Anthony Martinez

Novel Prodrugs of SN38 Using Multiarm Poly(ethylene glycol) Linkers

CPT-11, also known as irinotecan, is a prodrug that is approved for the treatment of advanced colorectal cancer. The active metabolite of CPT-11, SN38 (7-ethyl-10-hydroxy-camptothecin), has 100- to 1000-fold more potent cytotoxic activity in tissue cell culture compared with CPT-11. However, parental administration of SN38 is not possible because of its inherently poor water solubility. It is reported here that a multiarm poly(ethylene glycol) (PEG) backbone linked to four SN38 molecules (PEG-SN38) has been successfully prepared with high drug loading and significantly improved water solubility (400- to 1000-fold increase). Three different protecting strategies have been developed in order to selectively acylate the 20-OH of SN38 to preserve its E-ring in the lactone form (the active form of SN38 with cytotoxic activities) while PEG is still attached. One chemical process has been optimized to make a large quantity of the PEG-SN38 conjugate with a high yield that can be readily adapted for scale-up production. The PEG-SN38 conjugates have shown excellent in vitro anticancer activity, with potency similar to that of native SN38, in a panel of cancer cell lines. The PEG-SN38 conjugates also have demonstrated superior anticancer activity in the MX-1 xenograft mice model compared with CPT-11. Among the four conjugates, PEG-Gly-(20)-SN38 (23) has been selected as the lead candidate for further preclinical development.

Camptothecin-20-PEG ester transport forms: the effect of spacer groups on antitumor activity.

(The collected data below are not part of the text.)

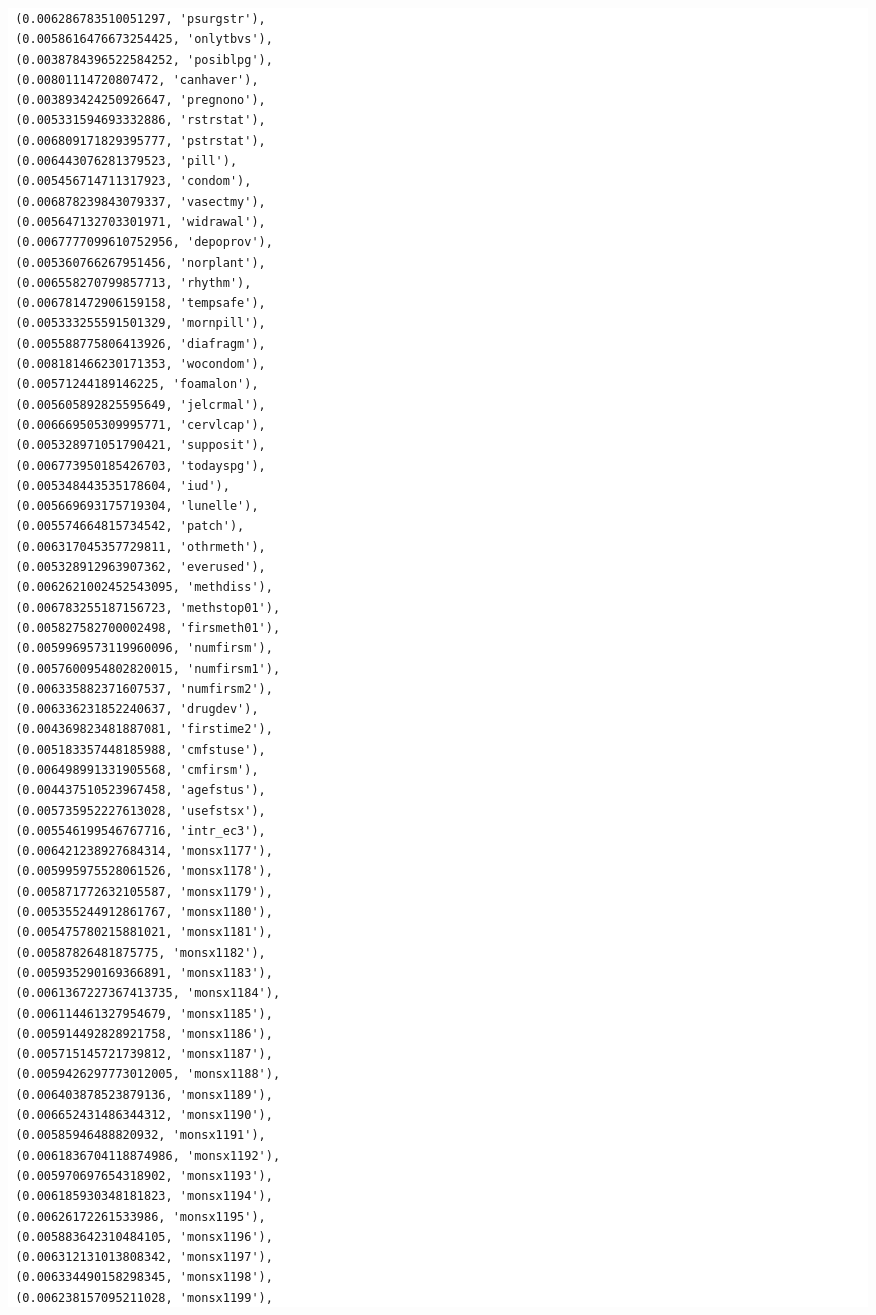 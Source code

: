      (0.006286783510051297, 'psurgstr'),
     (0.0058616476673254425, 'onlytbvs'),
     (0.0038784396522584252, 'posiblpg'),
     (0.00801114720807472, 'canhaver'),
     (0.003893424250926647, 'pregnono'),
     (0.005331594693332886, 'rstrstat'),
     (0.006809171829395777, 'pstrstat'),
     (0.006443076281379523, 'pill'),
     (0.005456714711317923, 'condom'),
     (0.006878239843079337, 'vasectmy'),
     (0.005647132703301971, 'widrawal'),
     (0.0067777099610752956, 'depoprov'),
     (0.005360766267951456, 'norplant'),
     (0.006558270799857713, 'rhythm'),
     (0.006781472906159158, 'tempsafe'),
     (0.005333255591501329, 'mornpill'),
     (0.005588775806413926, 'diafragm'),
     (0.008181466230171353, 'wocondom'),
     (0.00571244189146225, 'foamalon'),
     (0.005605892825595649, 'jelcrmal'),
     (0.006669505309995771, 'cervlcap'),
     (0.005328971051790421, 'supposit'),
     (0.006773950185426703, 'todayspg'),
     (0.005348443535178604, 'iud'),
     (0.005669693175719304, 'lunelle'),
     (0.005574664815734542, 'patch'),
     (0.006317045357729811, 'othrmeth'),
     (0.005328912963907362, 'everused'),
     (0.0062621002452543095, 'methdiss'),
     (0.006783255187156723, 'methstop01'),
     (0.005827582700002498, 'firsmeth01'),
     (0.0059969573119960096, 'numfirsm'),
     (0.0057600954802820015, 'numfirsm1'),
     (0.006335882371607537, 'numfirsm2'),
     (0.006336231852240637, 'drugdev'),
     (0.004369823481887081, 'firstime2'),
     (0.005183357448185988, 'cmfstuse'),
     (0.006498991331905568, 'cmfirsm'),
     (0.004437510523967458, 'agefstus'),
     (0.005735952227613028, 'usefstsx'),
     (0.005546199546767716, 'intr_ec3'),
     (0.006421238927684314, 'monsx1177'),
     (0.005995975528061526, 'monsx1178'),
     (0.005871772632105587, 'monsx1179'),
     (0.005355244912861767, 'monsx1180'),
     (0.005475780215881021, 'monsx1181'),
     (0.00587826481875775, 'monsx1182'),
     (0.005935290169366891, 'monsx1183'),
     (0.0061367227367413735, 'monsx1184'),
     (0.006114461327954679, 'monsx1185'),
     (0.005914492828921758, 'monsx1186'),
     (0.005715145721739812, 'monsx1187'),
     (0.0059426297773012005, 'monsx1188'),
     (0.006403878523879136, 'monsx1189'),
     (0.006652431486344312, 'monsx1190'),
     (0.00585946488820932, 'monsx1191'),
     (0.0061836704118874986, 'monsx1192'),
     (0.005970697654318902, 'monsx1193'),
     (0.006185930348181823, 'monsx1194'),
     (0.00626172261533986, 'monsx1195'),
     (0.005883642310484105, 'monsx1196'),
     (0.006312131013808342, 'monsx1197'),
     (0.006334490158298345, 'monsx1198'),
     (0.006238157095211028, 'monsx1199'),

An improved synthesis of the hindered PEG-camptothecin diester transport form has been achieved using the Mukaiyama reagent. We have also assessed the effect of changing the electronic configuration of the (d-position of PEG-camptothecin transport forms on the rates of hydrolysis of the pro-moiety, and attempted to correlate these differences to efficacy in two animal models. In addition to the simple substitution of N for O, other synthetic modifications of these atoms were accomplished by employing heterobifunctional linker groups. The half lives by disappearance (rates of hydrolysis) of the transport forms in buffer and rat plasma were determined. It was established that anchimeric assistance to hydrolytic breakdown of the pro-moiety occurs in a predictable manner for some of these compounds. Results for the new derivatives in a P388 murine leukemic model and HT-29 human colorectal xenograft study are also presented. The use of a glycine linker group was found to provide similar efficacy in rodent models to that of simple camptothecin 20-PEG ester, and displayed enhanced pharmacokinetics.

Drug delivery of anticancer agents: water soluble 4-poly (ethylene glycol) derivatives of the lignan, podophyllotoxin.

This paper reports on the synthesis and in vivo oncolytic activity of a series of water-soluble acyl derivatives of polyethylene glycol (PEG) conjugated podophyllotoxin. Some analogs of the polymer conjugate showed significantly better activity in a murine leukemia model than native podophyllotoxin suspended in an intralipid emulsion. Additionally, when tested intravenously against a solid lung tumor (A549) model, some conjugated analogs were equivalent to the podophyllotoxin/intralipid emulsion, while those compounds demonstrating slower rates of plasma hydrolysis (in vitro) appeared to cause greater toxicity. There appeared to be an overall correlation between the in vivo antitumor activity of the conjugate and its rate of hydrolysis in vitro, with those showing faster release possessing greater antitumor activity. In conclusion, the solubilization and predictable release of podophyllotoxin from a PEG carrier was achieved and resulted in some derivatives demonstrating, at a minimum, equivalency with podophyllotoxin when administered on an equal molar basis. Further studies may be warranted to assess the PEG-conjugates pharmacokinetics and therapeutic indices in leukemic models.

A new aliphatic amino prodrug system for the delivery of small molecules and proteins utilizing novel PEG derivatives.

A new amino PEG prodrug system, based entirely on aliphatic structures, has been designed using ester derivatives easily synthesized from N-modified bis-N-2-hydroxyethylglycinamides. Hydrolysis of the various promoiety bonds, in vivo, regenerated amine in a predictable manner. Thus, a novel new methodology for controlled release of amino-containing drugs, peptides, and proteins has been accomplished. This work demonstrates the usefulness of a PEG prodrug strategy that results in solubilization of insoluble amino-containing drugs and provides prodrugs with relatively long circulating half-lives. It can be appreciated that this novel system should also be applicable for nonpolymer-containing prodrugs as well.